**PROBLEM TO WORK ON**
All of the lines below should be output exactly as shown.
+++
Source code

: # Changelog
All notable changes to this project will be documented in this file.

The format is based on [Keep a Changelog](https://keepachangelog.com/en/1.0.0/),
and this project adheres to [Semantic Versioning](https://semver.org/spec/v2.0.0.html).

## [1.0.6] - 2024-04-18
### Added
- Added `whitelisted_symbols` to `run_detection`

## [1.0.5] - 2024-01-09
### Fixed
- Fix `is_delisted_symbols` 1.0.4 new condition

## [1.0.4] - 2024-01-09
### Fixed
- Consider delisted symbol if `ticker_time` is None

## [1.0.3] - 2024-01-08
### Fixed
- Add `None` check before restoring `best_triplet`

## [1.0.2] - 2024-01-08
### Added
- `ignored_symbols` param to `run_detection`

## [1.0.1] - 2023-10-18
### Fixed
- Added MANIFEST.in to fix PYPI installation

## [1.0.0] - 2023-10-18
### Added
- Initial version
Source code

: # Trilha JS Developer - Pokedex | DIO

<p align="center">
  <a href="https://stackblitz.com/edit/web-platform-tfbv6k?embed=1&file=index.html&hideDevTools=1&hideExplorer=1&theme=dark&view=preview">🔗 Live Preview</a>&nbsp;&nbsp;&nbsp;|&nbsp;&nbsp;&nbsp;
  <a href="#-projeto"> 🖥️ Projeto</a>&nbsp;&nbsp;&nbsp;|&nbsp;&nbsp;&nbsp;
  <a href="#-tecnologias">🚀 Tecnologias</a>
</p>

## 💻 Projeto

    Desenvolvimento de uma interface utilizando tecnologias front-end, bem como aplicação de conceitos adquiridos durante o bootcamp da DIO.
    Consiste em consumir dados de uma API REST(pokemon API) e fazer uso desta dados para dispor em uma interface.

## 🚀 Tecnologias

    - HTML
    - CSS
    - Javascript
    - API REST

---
+++
**RESPONSE FOR THIS EXERCISE**
Source code

: # Changelog
All notable changes to this project will be documented in this file.

The format is based on [Keep a Changelog](https://keepachangelog.com/en/1.0.0/),
and this project adheres to [Semantic Versioning](https://semver.org/spec/v2.0.0.html).

## [1.0.6] - 2024-04-18
### Added
- Added `whitelisted_symbols` to `run_detection`

## [1.0.5] - 2024-01-09
### Fixed
- Fix `is_delisted_symbols` 1.0.4 new condition

## [1.0.4] - 2024-01-09
### Fixed
- Consider delisted symbol if `ticker_time` is None

## [1.0.3] - 2024-01-08
### Fixed
- Add `None` check before restoring `best_triplet`

## [1.0.2] - 2024-01-08
### Added
- `ignored_symbols` param to `run_detection`

## [1.0.1] - 2023-10-18
### Fixed
- Added MANIFEST.in to fix PYPI installation

## [1.0.0] - 2023-10-18
### Added
- Initial version
Source code

: # Trilha JS Developer - Pokedex | DIO

<p align="center">
  <a href="https://stackblitz.com/edit/web-platform-tfbv6k?embed=1&file=index.html&hideDevTools=1&hideExplorer=1&theme=dark&view=preview">🔗 Live Preview</a>&nbsp;&nbsp;&nbsp;|&nbsp;&nbsp;&nbsp;
  <a href="#-projeto"> 🖥️ Projeto</a>&nbsp;&nbsp;&nbsp;|&nbsp;&nbsp;&nbsp;
  <a href="#-tecnologias">🚀 Tecnologias</a>
</p>

## 💻 Projeto

    Desenvolvimento de uma interface utilizando tecnologias front-end, bem como aplicação de conceitos adquiridos durante o bootcamp da DIO.
    Consiste em consumir dados de uma API REST(pokemon API) e fazer uso desta dados para dispor em uma interface.

## 🚀 Tecnologias

    - HTML
    - CSS
    - Javascript
    - API REST

---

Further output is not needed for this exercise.